Ex-Crystal Cathedral Pastor Sheila Schuller Coleman, New Church 'Looking Forward'
Sheila Schuller Coleman, lead pastor of Hope Center of Christ, the congregation she founded with members who broke away from the Crystal Cathedral church in Garden Grove, Calif., preached about "looking forward" in this past Sunday's service, temporarily being held at a hotel.
Schuller Coleman's Sunday sermon, titled "Staying Salty" and based on Jesus' Sermon on the Mount, touched upon the trials and tribulations of maintaining a positive attitude and approach to life's complications, and emphaszied the importance of coming through those issues to remain a "mountain top dweller."

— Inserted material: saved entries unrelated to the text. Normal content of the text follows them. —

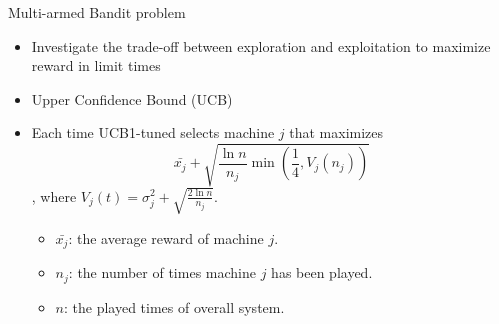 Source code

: \begin{frame}{Multi-armed Bandit problem}
  \begin{itemize}
    \item Investigate the trade-off between exploration and exploitation
      to maximize reward in limit times
      \vspace*{14pt}
    \item Upper Confidence Bound (UCB)
      \vspace*{14pt}
    \item Each time UCB1-tuned selects machine $j$ that maximizes
\[\bar{x_j} + \sqrt{\frac{\ln{n}}{n_j}
          \min(\frac{1}{4},V_j(n_j))}\], where $V_j(t) =\sigma_j^2 +
          \sqrt{\frac{2\ln n}{n_j}}$.

      \begin{itemize}
        \item $\bar{x_j}$: the average reward of machine $j$.
        \item $n_j$: the number of times machine $j$ has been played.
        \item $n$: the played times of overall system.
      \end{itemize} 
  \end{itemize}
\end{frame}

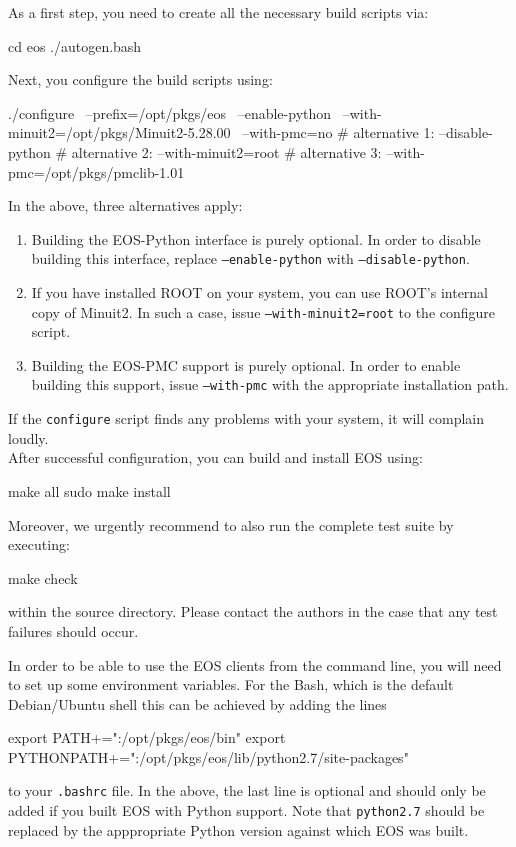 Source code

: As a first step, you need to create all the necessary build scripts via:
%
\begin{commandline}
cd eos
./autogen.bash
\end{commandline}
%
Next, you configure the build scripts using:
%
\begin{commandline}
./configure \
    --prefix=/opt/pkgs/eos \
    --enable-python \
    --with-minuit2=/opt/pkgs/Minuit2-5.28.00 \
    --with-pmc=no
    # alternative 1: --disable-python
    # alternative 2: --with-minuit2=root
    # alternative 3: --with-pmc=/opt/pkgs/pmclib-1.01
\end{commandline}
%
In the above, three alternatives apply:
\begin{enumerate}
    \item Building the EOS-Python interface is purely optional. In order to disable building
    this interface, replace \texttt{--enable-python} with \texttt{--disable-python}.
    \item If you have installed ROOT on your system, you can use ROOT's internal copy of Minuit2.
    In such a case, issue \texttt{--with-minuit2=root} to the configure script.
    \item Building the EOS-PMC support is purely optional. In order to enable building this
    support, issue \texttt{--with-pmc} with the appropriate installation path.
\end{enumerate}
If the \texttt{configure} script finds any problems with your system, it will complain loudly.\\

After successful configuration, you can build and install EOS using:
%
\begin{commandline}
make all
sudo make install
\end{commandline}
%
Moreover, we urgently recommend to also run the complete test suite by executing:
%
\begin{commandline}
make check
\end{commandline}
%
within the source directory. Please contact the authors in the case that any
test failures should occur.


In order to be able to use the EOS clients from the command line, you will need to
set up some environment variables. For the Bash, which is the default Debian/Ubuntu
shell this can be achieved by adding the lines
\begin{commandline}
export PATH+=":/opt/pkgs/eos/bin"
export PYTHONPATH+=":/opt/pkgs/eos/lib/python2.7/site-packages"
\end{commandline}
to your \texttt{.bashrc} file. In the above, the last line is optional and should only be
added if you built EOS with Python support. Note that \texttt{python2.7} should be
replaced by the apppropriate Python version against which EOS was built.


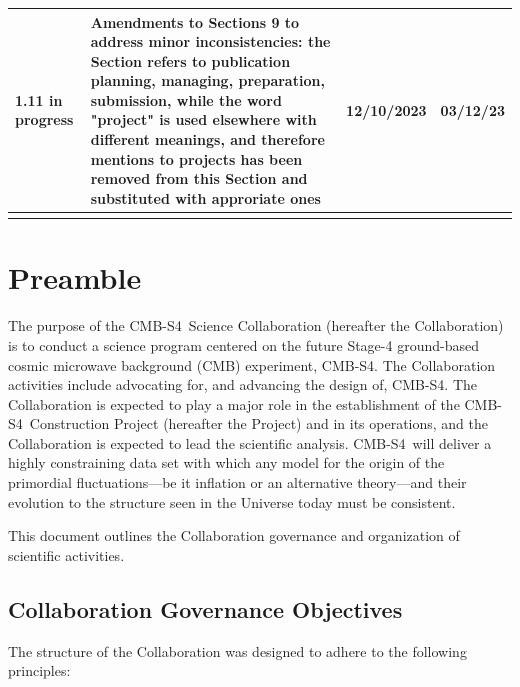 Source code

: \documentclass[12pt]{article}
\newcommand{\Comment}[1]{\textcolor{Blue}{(Comment: #1)}}
\newcommand\collabname{CMB-S4}
\begin{document}
\begin{table}[ht!]
\begin{center}
\begin{tabular}{| l | p{3.7in} | c | c |}
1.11 in progress & Amendments to Sections 9 to address minor inconsistencies: the Section refers to publication planning, managing, preparation, submission, while the word "project" is used elsewhere with different meanings, and therefore mentions to projects has been removed from this Section and substituted with approriate ones & 12/10/2023 & 03/12/23 \\ \hline
& & &\\ \hline
\end{tabular}
\end{center}
\label{tab:version}
\end{table}

\thispagestyle{empty}

\newpage

\tableofcontents


\newpage

\section{Preamble}

The purpose of the \collabname\ Science Collaboration (hereafter the Collaboration) is to conduct a science program centered on the future Stage-4 ground-based cosmic microwave background (CMB) experiment, \collabname. The Collaboration activities include advocating for, and advancing the design of, \collabname. The Collaboration is expected to play a major role in the establishment of the \collabname\ Construction Project (hereafter the Project) and in its operations, and the Collaboration is expected to lead the scientific analysis. \collabname\ will deliver a highly constraining data set with which any model for the origin of the primordial fluctuations---be it inflation or an alternative theory---and their evolution to the structure seen in the Universe today must be consistent. 

This document outlines the Collaboration governance and organization of scientific activities.

\subsection{Collaboration Governance Objectives}

 The structure of the Collaboration was designed to adhere to the following principles:
\end{document}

The sermon echoed themes relevant to what Schuller Coleman herself has been experiencing over the past few weeks, having left the iconic Crystal Cathedral church her father, the Rev. Robert H. Schuller, founded decades ago. As previously reported by The Christian Post, Schuller Coleman departed from the ministry and congregation to build a new church from scratch due to internal discord over theological, financial and intellectual rights related to Crystal Cathedral Ministries and its long-running "Hour of Power" televangelism broadcasts.
"It helps me refocus and reframe and look at the blessings that God's put in my life as opposed to focusing on all of my challenges," Schuller Coleman said as she discussed how maintaining a positive attitude helps overcome life's hurdles. "Looking forward instead of looking back. Looking at what I have left as opposed to what I have lost."
Sunday's sermon at the Anaheim Marriott Suites in Garden Grove, just miles away from the Crystal Cathedral campus, was part of a new series at the Hope Center of Christ called "Mountain Top Dwellers."
The Hope Center of Christ is the new breakaway church of Pastor Schuller Coleman and brother-in-law Jim Penner. The church made headlines weeks ago after holding its first worship gathering in a movie theater – something with which Schuller Coleman is familiar.
The pastor and eldest child of the Rev. Schuller was only four years old when her father began his ministry in a drive-in movie theater. Schuller's ministry eventually became one of America's most notable megachurches with a congregation that had up to 10,000 members at the height of its popularity, but family feuds and financial burdens brought the popular ministry to its knees and now the Crystal Cathedral is left without one member of the Schuller family as part of its ministries.
However, Schuller Coleman, who has been around to see the five-decades long evolution and demise of the church, is ready and willing to rebuild.
"Today is a birth day. We're birthing something new, and it brings up so many memories….This is a much bigger crowd than Dad had," the pastor told worshipers at the Hope Center of Christ's first meeting at the movie theater on March 18.
"We are going to learn how to be a strong church," she said. "We are not about a church building. We are about building a church."